1	Independent Submission                                      M. McFadden
2	Internet-Draft                             internet policy advisors ltd
3	Intended status: Informational                                 A. Mills
4	Expires: September 4, 2020                                UWE - Bristol
5	                                                          March 4, 2020

7	       Methodology for Researching Security Considerations Sections
8	            draft-mcfadden-rfc3552-research-methodology-00.txt

10	Status of this Memo

12	   This Internet-Draft is submitted in full conformance with the
13	   provisions of BCP 78 and BCP 79.

15	   Internet-Drafts are working documents of the Internet Engineering
16	   Task Force (IETF), its areas, and its working groups.  Note that
17	   other groups may also distribute working documents as Internet-
18	   Drafts.

20	   Internet-Drafts are draft documents valid for a maximum of six
21	   months and may be updated, replaced, or obsoleted by other documents
22	   at any time.  It is inappropriate to use Internet-Drafts as
23	   reference material or to cite them other than as "work in progress."

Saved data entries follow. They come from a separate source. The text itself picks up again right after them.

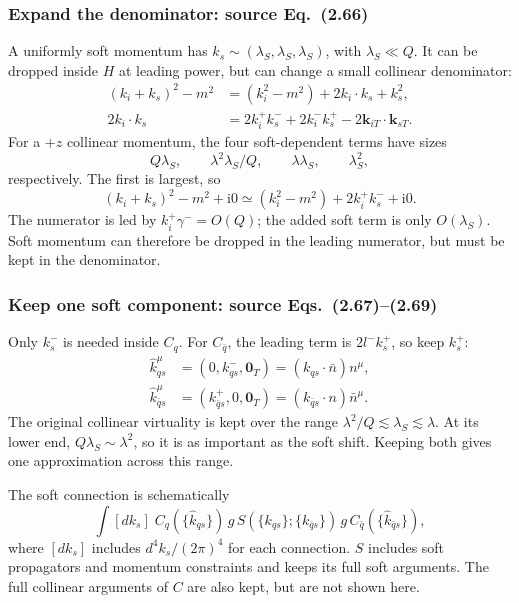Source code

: \documentclass[14pt,a4paper]{extarticle}
\numberwithin{equation}{section}
\newcommand{\ii}{\mathrm i}
\begin{document}
\subsubsection{Expand the denominator: source Eq.~(2.66)}
A uniformly soft momentum has $k_s\sim(\lambda_S,\lambda_S,\lambda_S)$,
with $\lambda_S\ll Q$. It can be dropped inside $H$ at leading power,
but can change a small collinear denominator:
\begin{align}
 (k_i+k_s)^2-m^2&=(k_i^2-m^2)+2k_i\cdot k_s+k_s^2,\\
 2k_i\cdot k_s&=2k_i^+k_s^-+2k_i^-k_s^+
 -2\bm k_{iT}\cdot\bm k_{sT}.
\end{align}
For a $+z$ collinear momentum, the four soft-dependent terms have sizes
\begin{equation}
 Q\lambda_S,\qquad \lambda^2\lambda_S/Q,\qquad
 \lambda\lambda_S,\qquad\lambda_S^2,
\end{equation}
respectively. The first is largest, so
\begin{equation}
 \boxed{(k_i+k_s)^2-m^2+\ii0
 \simeq(k_i^2-m^2)+2k_i^+k_s^-+\ii0.}
\end{equation}
The numerator is led by $k_i^+\gamma^-=O(Q)$; the added soft term is
only $O(\lambda_S)$. Soft momentum can therefore be dropped in the
leading numerator, but must be kept in the denominator.

\subsubsection{Keep one soft component: source Eqs.~(2.67)--(2.69)}
Only $k_s^-$ is needed inside $C_q$. For $C_{\bar q}$, the leading term
is $2l^-k_s^+$, so keep $k_s^+$:
\begin{align}
 \hat k_{qs}^\mu&=(0,k_{qs}^-,\bm0_T)=(k_{qs}\cdot\bar n)n^\mu,\\
 \hat k_{\bar qs}^\mu&=(k_{\bar qs}^+,0,\bm0_T)
 =(k_{\bar qs}\cdot n)\bar n^\mu.
\end{align}
The original collinear virtuality is kept over the range
$\lambda^2/Q\lesssim\lambda_S\lesssim\lambda$.
At its lower end, $Q\lambda_S\sim\lambda^2$, so it is as important as
the soft shift. Keeping both gives one approximation across this range.

The soft connection is schematically
\begin{equation}
 \int[d k_s]\;C_q(\{\hat k_{qs}\})\,g\,
 S(\{k_{qs}\};\{k_{\bar qs}\})\,g\,
 C_{\bar q}(\{\hat k_{\bar qs}\}),
\end{equation}
where $[d k_s]$ includes $d^4k_s/(2\pi)^4$ for each connection.
$S$ includes soft propagators and momentum constraints and keeps its
full soft arguments. The full collinear arguments of $C$ are also kept,
but are not shown here.
\end{document}

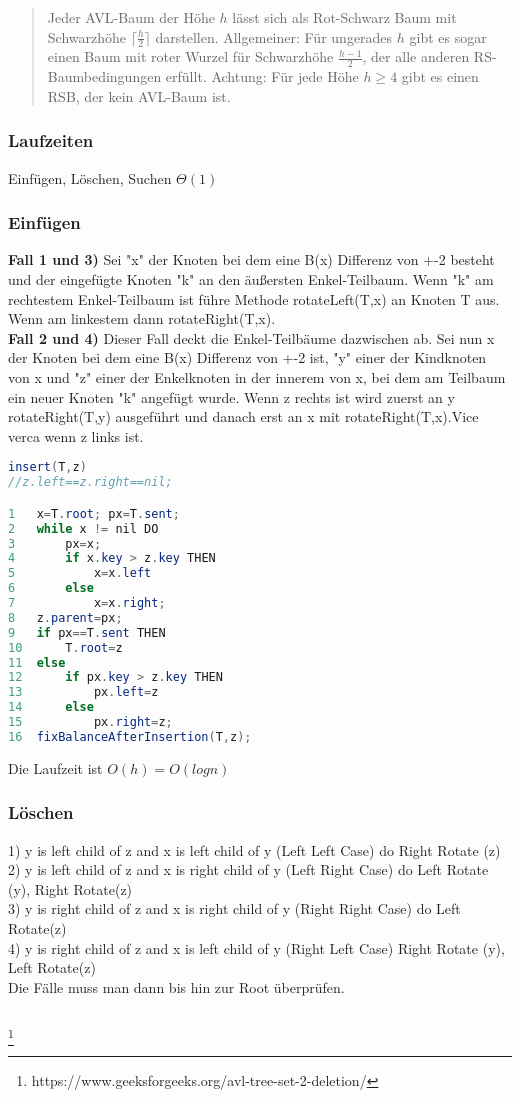 \documentclass[jou,apacite]{apa6}
\begin{document}
\begin{quote}
    Jeder AVL-Baum der Höhe $h$ lässt sich als Rot-Schwarz Baum mit Schwarzhöhe ${\lceil{\frac{h}{2}}}\rceil$ darstellen. Allgemeiner: Für ungerades $h$ gibt es sogar einen Baum mit roter Wurzel für Schwarzhöhe $\frac{h-1}{2}$, der alle anderen RS-Baumbedingungen erfüllt. Achtung: Für jede Höhe $h \geq 4$ gibt es einen RSB, der kein AVL-Baum ist.
\end{quote}
\subsubsection{Laufzeiten}
Einfügen, Löschen, Suchen  $\Theta(1)$
\subsubsection{Einfügen}
{\bfseries Fall 1 und 3)} 
Sei "x" der Knoten bei dem eine B(x) Differenz von +-2 besteht und der eingefügte Knoten "k" an den äußersten Enkel-Teilbaum. Wenn "k" am rechtestem Enkel-Teilbaum ist führe Methode rotateLeft(T,x) an Knoten T aus. Wenn am linkestem dann rotateRight(T,x). \\
{\bfseries Fall 2 und 4)} 
Dieser Fall deckt die Enkel-Teilbäume dazwischen ab. Sei nun x der Knoten bei dem eine B(x) Differenz von +-2 ist, "y" einer der Kindknoten von x und "z" einer der Enkelknoten in der innerem von x, bei dem am Teilbaum ein neuer Knoten "k" angefügt wurde. Wenn z rechts ist wird zuerst an y rotateRight(T,y) ausgeführt und danach erst an x mit rotateRight(T,x).Vice verca wenn z links ist.
\begin{lstlisting}[language=java]
insert(T,z)
//z.left==z.right==nil;

1   x=T.root; px=T.sent;
2   while x != nil DO
3       px=x;
4       if x.key > z.key THEN
5           x=x.left
6       else
7           x=x.right;
8   z.parent=px;
9   if px==T.sent THEN
10      T.root=z
11  else
12      if px.key > z.key THEN
13          px.left=z
14      else
15          px.right=z;
16  fixBalanceAfterInsertion(T,z);
\end{lstlisting}
Die Laufzeit ist $O(h) = O(log n)$
\subsubsection{Löschen \\}
1) y is left child of z and x is left child of y (Left Left Case) do
Right Rotate (z) \\
2) y is left child of z and x is right child of y (Left Right Case) do
Left Rotate (y), Right Rotate(z) \\
3) y is right child of z and x is right child of y (Right Right Case) do
Left Rotate(z) \\
4) y is right child of z and x is left child of y (Right Left Case)
Right Rotate (y), Left Rotate(z) \\
Die Fälle muss man dann bis hin zur Root überprüfen.
\begin{lstlisting}[language=java]

\end{lstlisting}
\footnote{https://www.geeksforgeeks.org/avl-tree-set-2-deletion/}
\end{document}
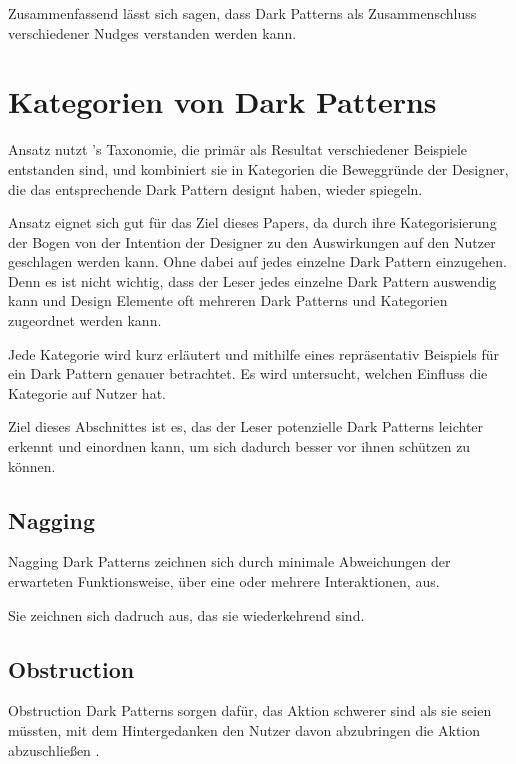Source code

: \documentclass[conference,compsoc,final,a4paper]{IEEEtran}
\begin{document}
Zusammenfassend lässt sich sagen, dass Dark Patterns als Zusammenschluss verschiedener Nudges verstanden werden kann.

\section{Kategorien von Dark Patterns}

\citeauthor{Gray_2018} Ansatz nutzt \citeauthor{Brignull}'s Taxonomie, die primär als Resultat verschiedener Beispiele entstanden sind, und kombiniert sie in Kategorien die Beweggründe der Designer, die das entsprechende Dark Pattern designt haben, wieder spiegeln.

\citeauthor{Gray_2018} Ansatz eignet sich gut für das Ziel dieses Papers, da durch ihre Kategorisierung der Bogen von der Intention der Designer zu den Auswirkungen auf den Nutzer geschlagen werden kann. Ohne dabei auf jedes einzelne Dark Pattern einzugehen. Denn es ist nicht wichtig, dass der Leser jedes einzelne Dark Pattern auswendig kann und Design Elemente oft mehreren Dark Patterns und Kategorien zugeordnet werden kann.

Jede Kategorie wird kurz erläutert und mithilfe eines repräsentativ Beispiels für ein Dark Pattern genauer betrachtet. Es wird untersucht, welchen Einfluss die Kategorie auf Nutzer hat.

Ziel dieses Abschnittes ist es, das der Leser potenzielle Dark Patterns leichter erkennt und einordnen kann, um sich dadurch besser vor ihnen schützen zu können.


\subsection{Nagging}
Nagging Dark Patterns zeichnen sich durch minimale Abweichungen der erwarteten Funktionsweise, über eine oder mehrere Interaktionen, aus.

Sie zeichnen sich dadruch aus, das sie wiederkehrend sind.


\subsection{Obstruction}
\label{chap:Obstruction}
Obstruction Dark Patterns sorgen dafür, das Aktion schwerer sind als sie seien müssten, mit dem Hintergedanken den Nutzer davon abzubringen die Aktion abzuschließen \autocite{Gray_2018}.
\end{document}
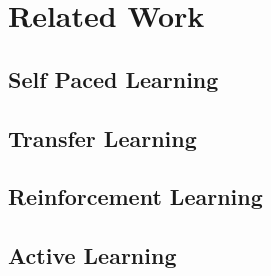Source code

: \chapter{Related Work}\label{Related Work}

\section{Self Paced Learning}

\section{Transfer Learning}

\section{Reinforcement Learning}

\section{Active Learning}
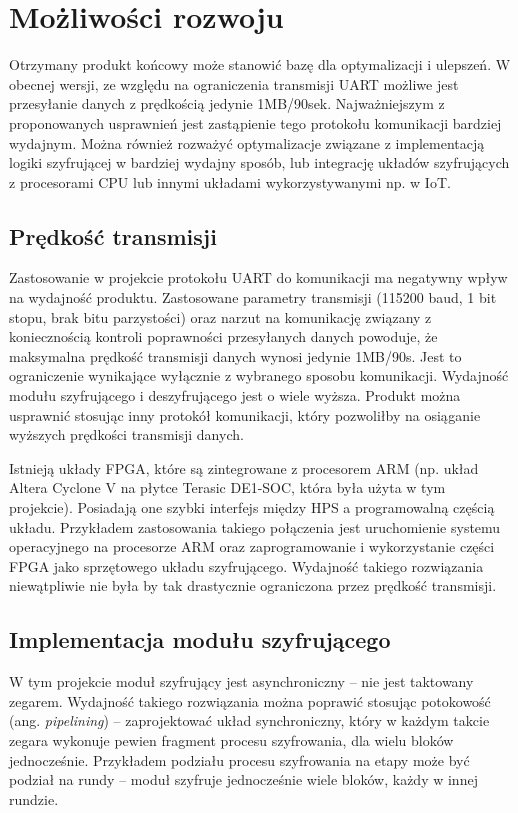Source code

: \section{Możliwości rozwoju}
Otrzymany produkt końcowy może stanowić bazę dla optymalizacji i ulepszeń. W obecnej wersji, ze względu na ograniczenia transmisji UART możliwe jest przesyłanie danych z prędkością jedynie 1MB/90sek. Najważniejszym z proponowanych usprawnień jest zastąpienie tego protokołu komunikacji bardziej wydajnym. Można również rozważyć optymalizacje związane z implementacją logiki szyfrującej w bardziej wydajny sposób, lub integrację układów szyfrujących z procesorami CPU lub innymi układami wykorzystywanymi np. w IoT.

\subsection{Prędkość transmisji}
Zastosowanie w projekcie protokołu UART do komunikacji ma negatywny wpływ na wydajność produktu. Zastosowane parametry transmisji (115200 baud, 1 bit stopu, brak bitu parzystości) oraz narzut na komunikację związany z koniecznością kontroli poprawności przesyłanych danych powoduje, że maksymalna prędkość transmisji danych wynosi jedynie 1MB/90s. Jest to ograniczenie wynikające wyłącznie z wybranego sposobu komunikacji. Wydajność modułu szyfrującego i deszyfrującego jest o wiele wyższa. Produkt można usprawnić stosując inny protokół komunikacji, który pozwoliłby na osiąganie wyższych prędkości transmisji danych.

Istnieją układy FPGA, które są zintegrowane z procesorem ARM (np. układ Altera Cyclone V na płytce Terasic DE1-SOC, która była użyta w tym projekcie). Posiadają one szybki interfejs między HPS a programowalną częścią układu. Przykładem zastosowania takiego połączenia jest uruchomienie systemu operacyjnego na procesorze ARM oraz zaprogramowanie i wykorzystanie części FPGA jako sprzętowego układu szyfrującego. Wydajność takiego rozwiązania niewątpliwie nie była by tak drastycznie ograniczona przez prędkość transmisji.

\subsection{Implementacja modułu szyfrującego}
W tym projekcie moduł szyfrujący jest asynchroniczny -- nie jest taktowany zegarem. Wydajność takiego rozwiązania można poprawić stosując potokowość (ang. \textit{pipelining}) -- zaprojektować układ synchroniczny, który w każdym takcie zegara wykonuje pewien fragment procesu szyfrowania, dla wielu bloków jednocześnie. Przykładem podziału procesu szyfrowania na etapy może być podział na rundy -- moduł szyfruje jednocześnie wiele bloków, każdy w innej rundzie.

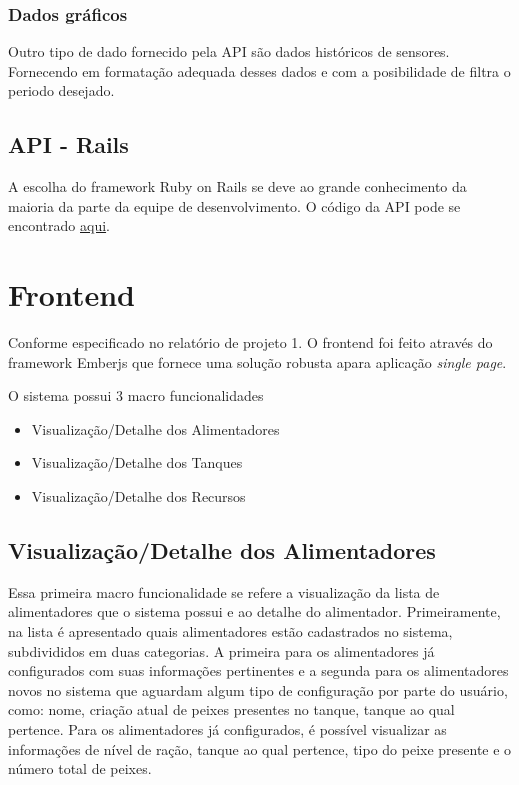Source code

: \subsubsection{Dados gráficos}

Outro tipo de dado fornecido pela API são dados históricos de sensores. Fornecendo em formatação adequada desses dados e com a posibilidade de filtra o periodo desejado.

\subsection{API - Rails}

A escolha do framework Ruby on Rails se deve ao grande conhecimento da maioria da parte da equipe de desenvolvimento. O código da API pode se encontrado \href{https://github.com/PI2-Crema/API-rails}{aqui}.

\section{Frontend}

Conforme especificado no relatório de projeto 1. O frontend foi feito através do framework Emberjs que fornece uma solução robusta apara aplicação \textit{single page}.

O sistema possui 3 macro funcionalidades

\begin{itemize}
  \item Visualização/Detalhe dos Alimentadores
  \item Visualização/Detalhe dos Tanques
  \item Visualização/Detalhe dos Recursos
\end{itemize}

\subsection{Visualização/Detalhe dos Alimentadores}

Essa primeira macro funcionalidade se refere a visualização da lista de alimentadores
que o sistema possui e ao detalhe do alimentador. Primeiramente, na lista é apresentado quais alimentadores estão cadastrados
no sistema, subdivididos em duas categorias. A primeira para os alimentadores já configurados com suas informações pertinentes
e a segunda para os alimentadores novos no sistema que aguardam algum tipo de configuração por parte do usuário, como: nome, criação atual de peixes presentes no tanque,
tanque ao qual pertence. Para os alimentadores já configurados, é possível visualizar as informações de nível de ração, tanque ao qual pertence, tipo do peixe presente e o número total de peixes.

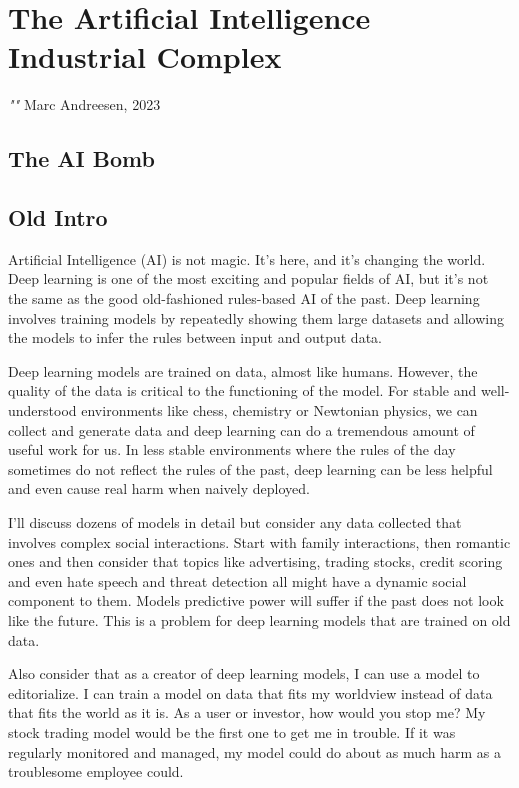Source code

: \setchapterpreamble[u]{\margintoc}
\chapter{The Artificial Intelligence Industrial Complex}

\textit{""} Marc Andreesen, 2023 \cite{welsh2023}

\section{The AI Bomb}





\section{Old Intro}

Artificial Intelligence (AI) is not magic. It's here, and it's changing the world. Deep learning is one of the most exciting and popular fields of AI, but it's not the same as the good old-fashioned rules-based AI of the past. Deep learning involves training models by repeatedly showing them large datasets and allowing the models to infer the rules between input and output data.

Deep learning models are trained on data, almost like humans. However, the quality of the data is critical to the functioning of the model. For stable and well-understood environments like chess, chemistry or Newtonian physics, we can collect and generate data and deep learning can do a tremendous amount of useful work for us. In less stable environments where the rules of the day sometimes do not reflect the rules of the past, deep learning can be less helpful and even cause real harm when naively deployed. 

I'll discuss dozens of models in detail but consider any data collected that involves complex social interactions. Start with family interactions, then romantic ones and then consider that topics like advertising, trading stocks, credit scoring and even hate speech and threat detection all might have a dynamic social component to them. Models predictive power will suffer if the past does not look like the future. This is a problem for deep learning models that are trained on old data.

Also consider that as a creator of deep learning models, I can use a model to editorialize. I can train a model on data that fits my worldview instead of data that fits the world as it is. As a user or investor, how would you stop me? My stock trading model would be the first one to get me in trouble. If it was regularly monitored and managed, my model could do about as much harm as a troublesome employee could. 


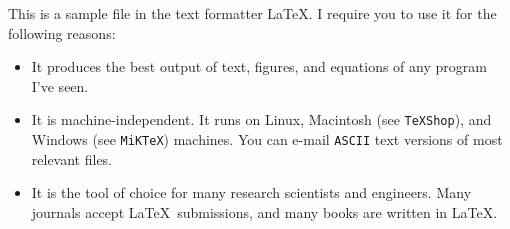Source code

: \documentclass{article}
\begin{document}

\medskip
This is a sample file in the text formatter \LaTeX.
I require you to use it for the following reasons:

\begin{itemize}

\item{It produces the best output of text, figures,
      and equations of any
      program I've seen.}

\item{It is machine-independent. It runs on Linux, Macintosh (see {\tt TeXShop}), and Windows (see {\tt MiKTeX}) machines. 
     You can e-mail {\tt ASCII} text versions of most relevant files.}

\item{It is the tool of choice for many research
     scientists and engineers.
     Many journals accept 
     \LaTeX~submissions, and many books
     are written in \LaTeX.}

\end{itemize}
\end{document}
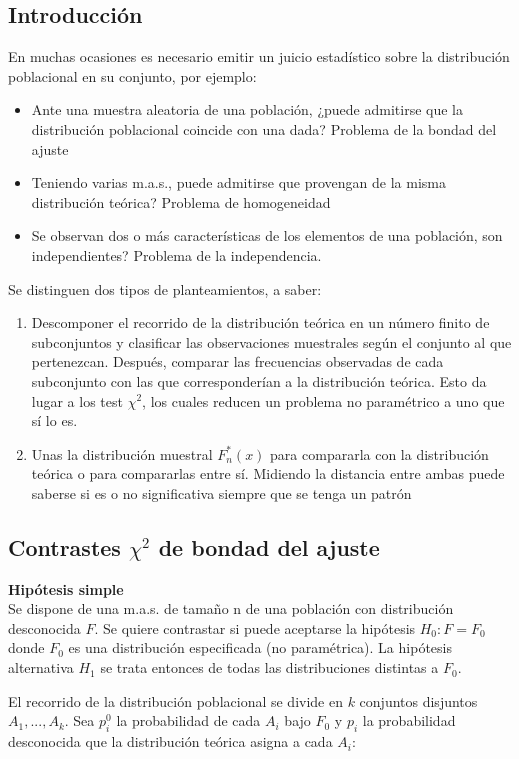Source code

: \documentclass[a4paper,12pt]{article}
\begin{document}
\subsection{Introducción}
En muchas ocasiones es necesario emitir un juicio estadístico sobre la distribución poblacional en su conjunto, por ejemplo:
\begin{itemize}
\item Ante una muestra aleatoria de una población, ¿puede admitirse que la distribución poblacional coincide con una dada? Problema de la bondad del ajuste
\item Teniendo varias m.a.s., puede admitirse que provengan de la misma distribución teórica? Problema de homogeneidad
\item Se observan dos o más características de los elementos de una población, son independientes? Problema de la independencia.
\end{itemize}

Se distinguen dos tipos de planteamientos, a saber:
\begin{enumerate}
\item Descomponer el recorrido de la distribución teórica en un número finito de subconjuntos y clasificar las observaciones muestrales según el conjunto al que pertenezcan. Después, comparar las frecuencias observadas de cada subconjunto con las que corresponderían a la distribución teórica. Esto da lugar a los test $\chi^2$, los cuales reducen un problema no paramétrico a uno que sí lo es.
\item Unas la distribución muestral $F^*_n(x)$ para compararla con la distribución teórica o para compararlas entre sí. Midiendo la distancia entre ambas puede saberse si es o no significativa siempre que se tenga un patrón
\end{enumerate}

\subsection{Contrastes $\chi^2$ de bondad del ajuste}
\textbf{Hipótesis simple} \\
Se dispone de una m.a.s. de tamaño n de una población con distribución desconocida $F$. Se quiere contrastar si puede aceptarse la hipótesis $H_0 : F = F_0$ donde $F_0$ es una distribución especificada (no paramétrica). La hipótesis alternativa $H_1$ se trata entonces de todas las distribuciones distintas a $F_0$.

El recorrido de la distribución poblacional se divide en $k$ conjuntos disjuntos $A_1,...,A_k$. Sea $p^0_i$ la probabilidad de cada $A_i$ bajo $F_0$ y $p_i$ la probabilidad desconocida que la distribución teórica asigna a cada $A_i$:
\end{document}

25	   The list of current Internet-Drafts can be accessed at
26	   http://www.ietf.org/ietf/1id-abstracts.txt

28	   The list of Internet-Draft Shadow Directories can be accessed at
29	   http://www.ietf.org/shadow.html

31	   This Internet-Draft will expire on September 4, 2020.

33	Copyright Notice

35	   Copyright (c) 2020 IETF Trust and the persons identified as the
36	   document authors. All rights reserved.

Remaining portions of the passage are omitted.